Text-to-Speech VITS#

VITS, End-to-End.

This tutorial is available as an IPython notebook at malaya-speech/example/tts-vits.

This module is not language independent, so it not save to use on different languages. Pretrained models trained on hyperlocal languages.

This is an application of malaya-speech Pipeline, read more about malaya-speech Pipeline at malaya-speech/example/pipeline.

Required PyTorch >= 1.10.

[1]:
import os

os.environ['CUDA_VISIBLE_DEVICES'] = ''
[2]:
import malaya_speech
import numpy as np
from malaya_speech import Pipeline
import matplotlib.pyplot as plt
import IPython.display as ipd

VITS description#

  1. Malaya-speech VITS generate End-to-End, from text input into waveforms with 22050 sample rate.

  2. No length limit, but to get better results, split the text.

List available VITS#

[3]:
malaya_speech.tts.available_vits()
[3]:
Size (MB) Understand punctuation Is lowercase
mesolitica/VITS-osman 145 True False
mesolitica/VITS-yasmin 145 True False
mesolitica/VITS-female-singlish 145 True True
mesolitica/VITS-haqkiem 145 True True

Load VITS model#

Fastspeech2 use text normalizer from Malaya, https://malaya.readthedocs.io/en/latest/load-normalizer.html#Load-normalizer,

Make sure you install Malaya version > 4.0 to make it works, to get better speech synthesis, make sure Malaya version > 4.9.1,

pip install malaya -U
def vits(model: str = 'mesolitica/VITS-osman', **kwargs):
    """
    Load VITS End-to-End TTS model.

    Parameters
    ----------
    model : str, optional (default='male')
        Model architecture supported.

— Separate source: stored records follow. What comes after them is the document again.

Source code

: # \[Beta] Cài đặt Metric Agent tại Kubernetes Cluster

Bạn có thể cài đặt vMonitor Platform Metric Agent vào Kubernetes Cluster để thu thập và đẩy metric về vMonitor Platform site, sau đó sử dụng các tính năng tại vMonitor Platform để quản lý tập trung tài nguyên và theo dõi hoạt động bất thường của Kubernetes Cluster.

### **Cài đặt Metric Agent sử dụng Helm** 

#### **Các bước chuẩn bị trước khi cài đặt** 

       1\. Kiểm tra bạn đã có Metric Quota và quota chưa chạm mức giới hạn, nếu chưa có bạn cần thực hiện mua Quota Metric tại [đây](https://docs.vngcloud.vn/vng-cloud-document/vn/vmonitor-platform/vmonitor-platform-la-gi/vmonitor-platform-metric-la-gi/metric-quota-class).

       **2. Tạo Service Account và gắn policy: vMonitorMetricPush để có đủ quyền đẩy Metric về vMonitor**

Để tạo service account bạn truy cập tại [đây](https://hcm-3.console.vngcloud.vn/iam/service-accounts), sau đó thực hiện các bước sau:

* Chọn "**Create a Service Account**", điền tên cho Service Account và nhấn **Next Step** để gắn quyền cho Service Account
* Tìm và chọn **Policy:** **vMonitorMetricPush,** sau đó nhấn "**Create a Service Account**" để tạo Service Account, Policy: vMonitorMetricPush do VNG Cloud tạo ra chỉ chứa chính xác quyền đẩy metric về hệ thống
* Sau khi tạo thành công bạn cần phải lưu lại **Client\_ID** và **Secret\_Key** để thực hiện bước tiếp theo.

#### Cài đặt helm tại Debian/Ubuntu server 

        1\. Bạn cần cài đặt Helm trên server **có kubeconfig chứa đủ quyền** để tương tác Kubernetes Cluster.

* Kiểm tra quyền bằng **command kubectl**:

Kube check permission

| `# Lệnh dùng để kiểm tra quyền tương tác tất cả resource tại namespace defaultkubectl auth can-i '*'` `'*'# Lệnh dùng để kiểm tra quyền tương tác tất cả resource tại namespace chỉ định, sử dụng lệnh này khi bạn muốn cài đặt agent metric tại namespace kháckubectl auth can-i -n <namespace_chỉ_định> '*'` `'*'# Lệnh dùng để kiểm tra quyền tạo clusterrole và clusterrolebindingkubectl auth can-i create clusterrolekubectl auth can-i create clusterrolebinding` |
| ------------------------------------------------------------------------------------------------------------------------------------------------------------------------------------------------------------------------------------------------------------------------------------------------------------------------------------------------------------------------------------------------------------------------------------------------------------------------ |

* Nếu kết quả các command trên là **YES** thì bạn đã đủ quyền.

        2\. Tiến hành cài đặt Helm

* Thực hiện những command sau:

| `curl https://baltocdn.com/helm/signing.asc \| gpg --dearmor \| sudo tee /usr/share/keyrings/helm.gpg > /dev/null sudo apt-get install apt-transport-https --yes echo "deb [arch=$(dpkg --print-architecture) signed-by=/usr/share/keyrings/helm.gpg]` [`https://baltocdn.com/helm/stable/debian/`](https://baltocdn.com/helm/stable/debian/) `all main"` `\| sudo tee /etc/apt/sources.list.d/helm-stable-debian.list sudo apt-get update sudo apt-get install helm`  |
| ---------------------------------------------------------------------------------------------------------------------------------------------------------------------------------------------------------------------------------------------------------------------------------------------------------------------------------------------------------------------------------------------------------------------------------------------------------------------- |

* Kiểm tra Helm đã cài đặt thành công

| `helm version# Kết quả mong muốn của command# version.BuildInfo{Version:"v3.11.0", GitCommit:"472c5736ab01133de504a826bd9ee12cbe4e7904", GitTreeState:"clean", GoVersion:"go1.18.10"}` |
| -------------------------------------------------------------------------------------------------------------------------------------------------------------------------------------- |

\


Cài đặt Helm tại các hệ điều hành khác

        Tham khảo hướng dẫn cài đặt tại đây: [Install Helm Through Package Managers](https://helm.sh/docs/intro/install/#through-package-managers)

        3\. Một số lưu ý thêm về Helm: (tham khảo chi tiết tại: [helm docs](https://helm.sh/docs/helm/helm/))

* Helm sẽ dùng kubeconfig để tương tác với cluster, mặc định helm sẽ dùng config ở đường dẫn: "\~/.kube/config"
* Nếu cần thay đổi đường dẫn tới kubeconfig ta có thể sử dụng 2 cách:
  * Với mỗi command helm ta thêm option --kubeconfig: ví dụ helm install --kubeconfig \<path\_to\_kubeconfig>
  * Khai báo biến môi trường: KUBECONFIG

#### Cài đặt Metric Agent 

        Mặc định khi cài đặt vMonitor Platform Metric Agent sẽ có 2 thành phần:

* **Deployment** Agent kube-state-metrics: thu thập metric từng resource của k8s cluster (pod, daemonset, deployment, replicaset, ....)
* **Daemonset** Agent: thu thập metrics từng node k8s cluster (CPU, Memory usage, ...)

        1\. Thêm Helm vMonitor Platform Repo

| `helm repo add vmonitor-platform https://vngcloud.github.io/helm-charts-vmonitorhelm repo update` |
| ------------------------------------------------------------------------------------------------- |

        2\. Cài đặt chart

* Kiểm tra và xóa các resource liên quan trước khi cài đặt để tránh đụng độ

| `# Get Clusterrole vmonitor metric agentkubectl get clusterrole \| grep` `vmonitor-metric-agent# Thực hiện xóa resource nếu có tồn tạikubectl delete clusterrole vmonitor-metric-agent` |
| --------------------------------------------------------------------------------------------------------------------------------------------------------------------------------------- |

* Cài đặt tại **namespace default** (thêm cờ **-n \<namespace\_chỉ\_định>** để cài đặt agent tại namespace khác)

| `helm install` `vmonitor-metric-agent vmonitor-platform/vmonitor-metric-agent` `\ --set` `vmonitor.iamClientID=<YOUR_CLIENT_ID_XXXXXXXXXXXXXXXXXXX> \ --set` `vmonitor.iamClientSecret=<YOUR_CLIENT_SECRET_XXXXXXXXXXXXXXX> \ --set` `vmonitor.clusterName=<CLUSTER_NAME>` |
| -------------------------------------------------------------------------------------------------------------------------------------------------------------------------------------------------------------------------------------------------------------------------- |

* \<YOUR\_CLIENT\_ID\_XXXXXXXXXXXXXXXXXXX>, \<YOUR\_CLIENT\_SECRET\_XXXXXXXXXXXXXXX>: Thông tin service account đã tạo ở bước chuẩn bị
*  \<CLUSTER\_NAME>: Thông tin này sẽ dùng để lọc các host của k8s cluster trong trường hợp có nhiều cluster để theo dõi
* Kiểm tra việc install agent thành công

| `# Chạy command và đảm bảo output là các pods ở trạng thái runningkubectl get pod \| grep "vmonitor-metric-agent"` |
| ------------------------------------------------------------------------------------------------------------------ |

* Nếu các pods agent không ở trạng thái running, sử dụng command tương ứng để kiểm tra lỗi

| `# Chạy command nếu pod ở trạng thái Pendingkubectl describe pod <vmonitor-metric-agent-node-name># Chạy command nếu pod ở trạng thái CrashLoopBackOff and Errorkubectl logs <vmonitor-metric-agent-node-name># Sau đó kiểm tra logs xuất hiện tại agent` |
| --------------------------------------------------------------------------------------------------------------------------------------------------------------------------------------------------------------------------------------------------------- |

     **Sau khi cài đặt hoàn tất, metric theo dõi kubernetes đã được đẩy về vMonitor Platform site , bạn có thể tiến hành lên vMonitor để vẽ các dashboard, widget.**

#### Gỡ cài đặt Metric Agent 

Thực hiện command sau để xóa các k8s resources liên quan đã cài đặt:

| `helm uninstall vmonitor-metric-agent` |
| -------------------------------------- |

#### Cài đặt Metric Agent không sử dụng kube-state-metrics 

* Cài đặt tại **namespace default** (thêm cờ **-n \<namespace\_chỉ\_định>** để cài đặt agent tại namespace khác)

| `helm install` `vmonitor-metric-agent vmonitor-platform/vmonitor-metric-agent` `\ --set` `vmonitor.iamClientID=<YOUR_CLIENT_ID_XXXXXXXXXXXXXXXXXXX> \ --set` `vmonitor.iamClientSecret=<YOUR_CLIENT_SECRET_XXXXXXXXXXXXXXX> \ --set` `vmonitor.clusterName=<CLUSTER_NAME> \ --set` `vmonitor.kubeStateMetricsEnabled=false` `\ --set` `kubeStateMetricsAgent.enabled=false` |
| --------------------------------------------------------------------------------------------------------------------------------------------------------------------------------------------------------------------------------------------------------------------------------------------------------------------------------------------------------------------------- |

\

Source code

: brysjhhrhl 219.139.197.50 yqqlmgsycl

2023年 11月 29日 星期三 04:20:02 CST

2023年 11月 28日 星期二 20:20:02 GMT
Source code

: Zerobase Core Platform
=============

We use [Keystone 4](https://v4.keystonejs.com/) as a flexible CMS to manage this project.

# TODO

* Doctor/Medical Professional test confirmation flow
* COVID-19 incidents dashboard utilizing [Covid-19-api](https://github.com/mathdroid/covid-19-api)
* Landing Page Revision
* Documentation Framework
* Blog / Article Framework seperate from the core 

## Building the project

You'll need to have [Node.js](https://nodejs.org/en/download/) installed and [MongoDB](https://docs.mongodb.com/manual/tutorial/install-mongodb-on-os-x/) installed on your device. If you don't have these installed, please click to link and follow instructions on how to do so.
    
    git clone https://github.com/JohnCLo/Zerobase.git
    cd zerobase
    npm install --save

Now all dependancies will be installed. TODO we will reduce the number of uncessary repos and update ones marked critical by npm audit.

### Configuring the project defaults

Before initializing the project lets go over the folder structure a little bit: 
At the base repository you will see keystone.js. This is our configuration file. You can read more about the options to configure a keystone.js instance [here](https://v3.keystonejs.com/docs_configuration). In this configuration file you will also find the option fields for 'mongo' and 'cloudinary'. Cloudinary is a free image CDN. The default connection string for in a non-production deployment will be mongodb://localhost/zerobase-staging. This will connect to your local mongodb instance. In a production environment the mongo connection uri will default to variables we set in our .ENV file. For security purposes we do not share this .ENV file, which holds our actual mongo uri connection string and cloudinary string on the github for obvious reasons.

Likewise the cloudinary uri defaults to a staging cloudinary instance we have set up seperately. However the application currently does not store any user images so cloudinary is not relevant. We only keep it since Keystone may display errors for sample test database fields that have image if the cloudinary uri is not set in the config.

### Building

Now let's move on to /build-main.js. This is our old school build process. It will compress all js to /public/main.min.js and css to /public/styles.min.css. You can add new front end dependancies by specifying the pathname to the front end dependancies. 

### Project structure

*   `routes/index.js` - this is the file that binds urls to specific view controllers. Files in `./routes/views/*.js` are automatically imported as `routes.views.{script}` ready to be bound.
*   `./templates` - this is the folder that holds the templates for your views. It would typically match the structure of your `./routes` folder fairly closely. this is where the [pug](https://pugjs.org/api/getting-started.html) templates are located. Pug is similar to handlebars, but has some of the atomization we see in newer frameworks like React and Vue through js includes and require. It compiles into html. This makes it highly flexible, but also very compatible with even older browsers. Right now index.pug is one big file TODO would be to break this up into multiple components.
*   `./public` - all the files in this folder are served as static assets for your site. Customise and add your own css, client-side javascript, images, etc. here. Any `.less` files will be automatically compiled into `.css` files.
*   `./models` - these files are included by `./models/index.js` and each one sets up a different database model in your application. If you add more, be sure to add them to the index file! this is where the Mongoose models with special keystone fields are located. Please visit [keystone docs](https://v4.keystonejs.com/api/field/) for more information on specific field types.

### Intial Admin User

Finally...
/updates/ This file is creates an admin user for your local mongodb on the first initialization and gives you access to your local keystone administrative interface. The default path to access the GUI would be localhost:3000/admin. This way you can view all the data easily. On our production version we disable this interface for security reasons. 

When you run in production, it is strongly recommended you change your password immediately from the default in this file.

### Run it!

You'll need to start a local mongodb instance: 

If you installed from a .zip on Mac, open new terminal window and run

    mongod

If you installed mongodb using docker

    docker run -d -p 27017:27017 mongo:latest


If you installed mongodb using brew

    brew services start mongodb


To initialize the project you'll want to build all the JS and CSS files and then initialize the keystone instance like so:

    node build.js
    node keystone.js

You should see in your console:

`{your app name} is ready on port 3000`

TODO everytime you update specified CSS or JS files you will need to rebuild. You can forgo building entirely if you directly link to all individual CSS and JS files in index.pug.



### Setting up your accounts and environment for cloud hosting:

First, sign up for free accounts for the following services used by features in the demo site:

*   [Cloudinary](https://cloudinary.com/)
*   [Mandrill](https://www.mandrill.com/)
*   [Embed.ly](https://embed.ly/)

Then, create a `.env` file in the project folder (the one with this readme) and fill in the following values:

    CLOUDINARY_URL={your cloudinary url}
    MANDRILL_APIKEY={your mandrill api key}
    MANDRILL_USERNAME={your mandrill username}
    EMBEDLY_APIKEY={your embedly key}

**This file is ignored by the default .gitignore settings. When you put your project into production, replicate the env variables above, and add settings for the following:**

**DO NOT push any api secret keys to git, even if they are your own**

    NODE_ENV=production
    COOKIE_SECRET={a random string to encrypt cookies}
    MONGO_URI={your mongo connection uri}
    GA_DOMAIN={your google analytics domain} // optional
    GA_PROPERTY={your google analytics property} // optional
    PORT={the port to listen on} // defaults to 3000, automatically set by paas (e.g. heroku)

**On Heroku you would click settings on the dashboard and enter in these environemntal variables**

Allowed values:

        * ``'mesolitica/VITS-osman'`` - VITS trained on male Osman voice.
        * ``'mesolitica/VITS-yasmin'`` - VITS trained on female Yasmin voice.
        * ``'mesolitica/VITS-female-singlish'`` - VITS trained on female singlish voice.
        * ``'mesolitica/VITS-haqkiem'`` - VITS trained on haqkiem voice.

    Returns
    -------
    result : malaya_speech.torch_model.synthesis.VITS class
    """
[6]:
osman = malaya_speech.tts.vits(model = 'mesolitica/VITS-osman')
[8]:
# https://www.sinarharian.com.my/article/115216/BERITA/Politik/Syed-Saddiq-pertahan-Dr-Mahathir
string1 = 'Syed Saddiq berkata, mereka seharusnya mengingati bahawa semasa menjadi Perdana Menteri Pakatan Harapan'

Predict#

def predict(
    self,
    string,
    temperature: float = 0.6666,
    temperature_durator: float = 0.6666,
    length_ratio: float = 1.0,
    **kwargs,
):
    """
    Change string to waveform.

    Parameters
    ----------
    string: str
    temperature: float, optional (default=0.6666)
        Decoder model trying to decode with encoder(text) + random.normal() * temperature.
    temperature_durator: float, optional (default=0.6666)
        Durator trying to predict alignment with random.normal() * temperature_durator.
    length_ratio: float, optional (default=1.0)
        Increase this variable will increase time voice generated.

    Returns
    -------
    result: Dict[string, ids, alignment, y]
    """

It only able to predict 1 text for single feed-forward.

[10]:
r_osman = osman.predict(string1)
r_osman.keys()
[10]:
dict_keys(['string', 'ids', 'alignment', 'y'])
[12]:
fig = plt.figure(figsize=(8, 6))
ax = fig.add_subplot(111)
ax.set_title('Alignment steps')
im = ax.imshow(
    r_osman['alignment'],
    aspect='auto',
    origin='lower',
    interpolation='none')
fig.colorbar(im, ax=ax)
xlabel = 'Decoder timestep'
plt.xlabel(xlabel)
plt.ylabel('Encoder timestep')
plt.tight_layout()
plt.show()
_images/tts-vits_16_0.png
[13]:
ipd.Audio(r_osman['y'], rate = 22050)
[13]:
[14]:
string2 = 'Haqkiem adalah pelajar tahun akhir yang mengambil Ijazah Sarjana Muda Sains Komputer Kecerdasan Buatan utama dari Universiti Teknikal Malaysia Melaka (UTeM) yang kini berusaha untuk latihan industri di mana dia secara praktikal dapat menerapkan pengetahuannya dalam Perisikan Perisian dan Pengaturcaraan ke arah organisasi atau industri yang berkaitan.'
[15]:
r_osman = osman.predict(string2)
r_osman.keys()
[15]:
dict_keys(['string', 'ids', 'alignment', 'y'])
[16]:
fig = plt.figure(figsize=(8, 6))
ax = fig.add_subplot(111)
ax.set_title('Alignment steps')
im = ax.imshow(
    r_osman['alignment'],
    aspect='auto',
    origin='lower',
    interpolation='none')
fig.colorbar(im, ax=ax)
xlabel = 'Decoder timestep'
plt.xlabel(xlabel)
plt.ylabel('Encoder timestep')
plt.tight_layout()
plt.show()
_images/tts-vits_20_0.png
[17]:
ipd.Audio(r_osman['y'], rate = 22050)
[17]: